Europe 414: Athaulf and Galla Placidia
Heraclian’s revolt in Africa in 413 meant that Honorius could not ship grain to Gaul to repay Athaulf’s Goths for their support against Jovinus. Angered by Roman attempts to renegotiate the shipments, Athaulf occupied Narbona and then tried to improve his standing by marrying Honorius’ sister Galla Placidia (captured during Alaric’s sieges of Rome). In response, the Romans mounted a naval blockade against the Goths, prompting Athaulf to escalate the situation still further by proclaiming Alaric’s former puppet Attalus as emperor.
Jul 413 Death of Heraclian▲
On 5 July 413 Honorius denounced Heraclian, the recently defeated rebel comes Africae, as a public enemy and ordered his execution. The comes Marinus promptly embarked from Italy for Africa with a small force to enact his emperor’s justice, but by the time he arrived in Carthage, Heraclian was already dead, killed by his own troops in the aedes Memoriae (Temple of Memories). The revolt ended, Marinus assumed authority in Carthage, seizing Heraclian’s property in the name of Flavius Constantius.

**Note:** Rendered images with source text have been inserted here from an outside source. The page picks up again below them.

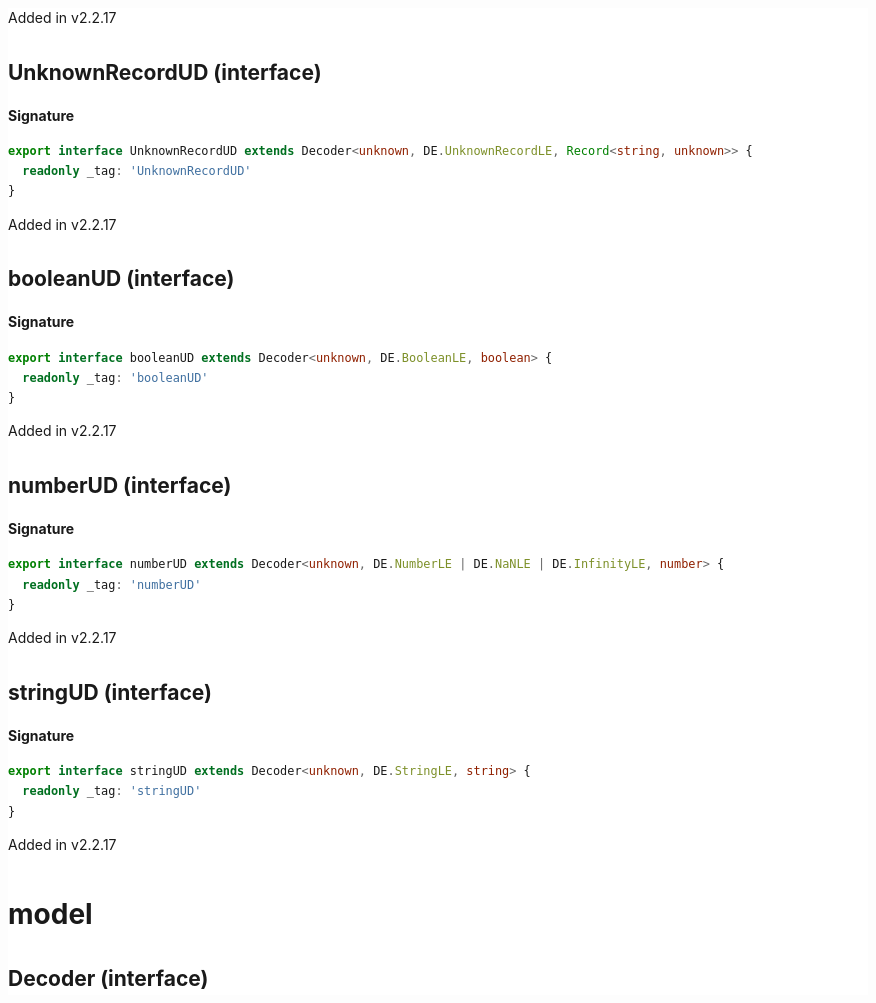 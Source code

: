 Added in v2.2.17

## UnknownRecordUD (interface)

**Signature**

```ts
export interface UnknownRecordUD extends Decoder<unknown, DE.UnknownRecordLE, Record<string, unknown>> {
  readonly _tag: 'UnknownRecordUD'
}
```

Added in v2.2.17

## booleanUD (interface)

**Signature**

```ts
export interface booleanUD extends Decoder<unknown, DE.BooleanLE, boolean> {
  readonly _tag: 'booleanUD'
}
```

Added in v2.2.17

## numberUD (interface)

**Signature**

```ts
export interface numberUD extends Decoder<unknown, DE.NumberLE | DE.NaNLE | DE.InfinityLE, number> {
  readonly _tag: 'numberUD'
}
```

Added in v2.2.17

## stringUD (interface)

**Signature**

```ts
export interface stringUD extends Decoder<unknown, DE.StringLE, string> {
  readonly _tag: 'stringUD'
}
```

Added in v2.2.17

# model

## Decoder (interface)
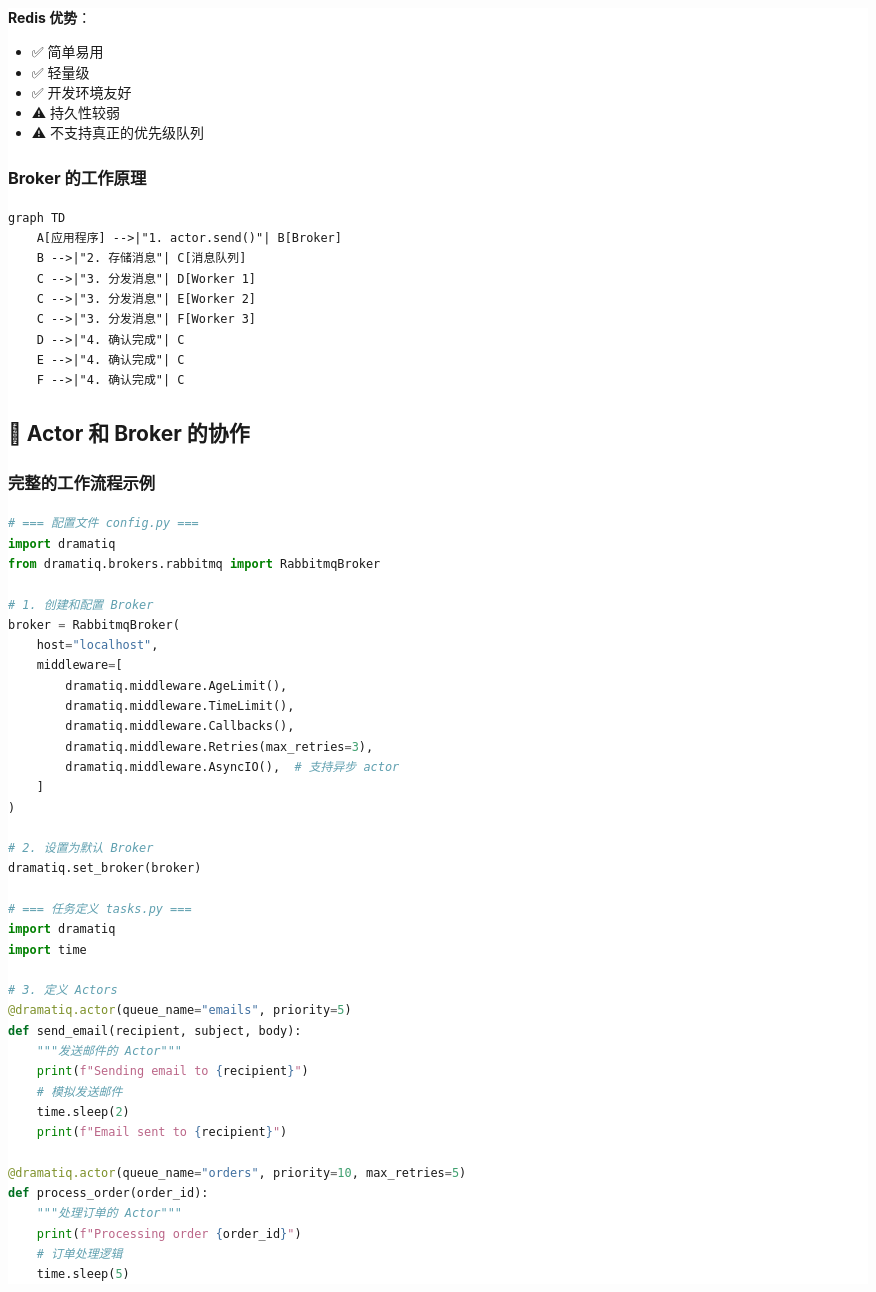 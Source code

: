 **Redis 优势**：
- ✅ 简单易用
- ✅ 轻量级
- ✅ 开发环境友好
- ⚠️ 持久性较弱
- ⚠️ 不支持真正的优先级队列

### Broker 的工作原理

```mermaid
graph TD
    A[应用程序] -->|"1. actor.send()"| B[Broker]
    B -->|"2. 存储消息"| C[消息队列]
    C -->|"3. 分发消息"| D[Worker 1]
    C -->|"3. 分发消息"| E[Worker 2]
    C -->|"3. 分发消息"| F[Worker 3]
    D -->|"4. 确认完成"| C
    E -->|"4. 确认完成"| C
    F -->|"4. 确认完成"| C
```

## 🔄 Actor 和 Broker 的协作

### 完整的工作流程示例

```python
# === 配置文件 config.py ===
import dramatiq
from dramatiq.brokers.rabbitmq import RabbitmqBroker

# 1. 创建和配置 Broker
broker = RabbitmqBroker(
    host="localhost",
    middleware=[
        dramatiq.middleware.AgeLimit(),
        dramatiq.middleware.TimeLimit(),
        dramatiq.middleware.Callbacks(),
        dramatiq.middleware.Retries(max_retries=3),
        dramatiq.middleware.AsyncIO(),  # 支持异步 actor
    ]
)

# 2. 设置为默认 Broker
dramatiq.set_broker(broker)

# === 任务定义 tasks.py ===
import dramatiq
import time

# 3. 定义 Actors
@dramatiq.actor(queue_name="emails", priority=5)
def send_email(recipient, subject, body):
    """发送邮件的 Actor"""
    print(f"Sending email to {recipient}")
    # 模拟发送邮件
    time.sleep(2)
    print(f"Email sent to {recipient}")

@dramatiq.actor(queue_name="orders", priority=10, max_retries=5)
def process_order(order_id):
    """处理订单的 Actor"""
    print(f"Processing order {order_id}")
    # 订单处理逻辑
    time.sleep(5)
```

Sep 413 Athaulf’s occupation of Narbona▲
Heraclian’s revolt in Africa in 413 meant that the grain that Honorius had promised to Athaulf and his Goths in return for their support against Jovinus could not be delivered. As a result Athaulf and Honorius reopened negotiations, with Honorius promising to deliver the grain when he could in return for the immediate return of his sister Galla Placidia. Refusing these terms and demanding more grain than was initially promised, Athaulf marched unopposed into Narbona (Narbonne) in September 413. With some apparent support from the famine-stricken Gallic populace, the Goths followed this move by establishing control in a number of other towns in the region, including Tolosa (Toulouse) and Burdigala (Bordeaux).
413 Siege of Massilia▲
In late 413 Athaulf and his Goths advanced on Massilia (Marseille) and attempted to persuade the citizens to open their gates. When they refused, Athaulf tried to storm the town but was beaten back by Roman defenders led by the comes Bonifatius, with Bonifatius himself allegedly throwing a missile that wounded the Gothic king. Defeated, the Goths withdrew to Narbona (Narbonne) for the winter.
1 Jan 414 Marriage of Athaulf and Galla Placidia▲
By January 413 the standoff between the Gothic king Athaulf and Honorius’ regime remained unresolved, with Honorius refusing to supply the Goths with grain and the Goths refusing to return Honorius’ sister Galla Placidia. Instead, on the 1st, Athaulf married Placidia at Narbona (Narbonne) in a magnificent traditional Roman ceremony complete with gifts from Alaric’s sack of Rome. As a further threat to Honorius’ regime, Placidia gave birth to a son, named Theodosius, later that year.
4 Jul 414–? Jul 453 Reign of Pulcheria▲
In mid 414 the 15- or 16-year-old Aelia Pulcheria, elder sister to the 12-year-old Eastern emperor Theodosius II, became her brother’s guardian and in July that year was proclaimed Augusta. Pledging herself to virginity, Pulcheria used her religious devotion and involvement in the ecclesiastical scene to exercise a strong, if fluctuating, influence over Theodosius’ regime until his death in 450, after which she married Marcian and continued on for another three years until her own death in 453. Her significant involvement in the theological development of the Christian Church would lead to her subsequent recognition as a saint by both the Roman Catholic and Greek Orthodox churches.
414 Second elevation of Attalus▲
In 414 Flavius Constantius advanced with a Roman army into Gaul and mounted a naval blockade against Athaulf’s Goths in Narbona (Narbonne). Facing famine but still unwilling to back down, Athaulf responded by proclaiming Priscus Attalus as Augustus in Burdigala (Bordeaux). However, Attalus’ second round as a Gothic puppet emperor soon proved even less effective than his first (under Alaric) and within a few months Athaulf decided to abandon Gaul—and Attalus—for Hispaniae.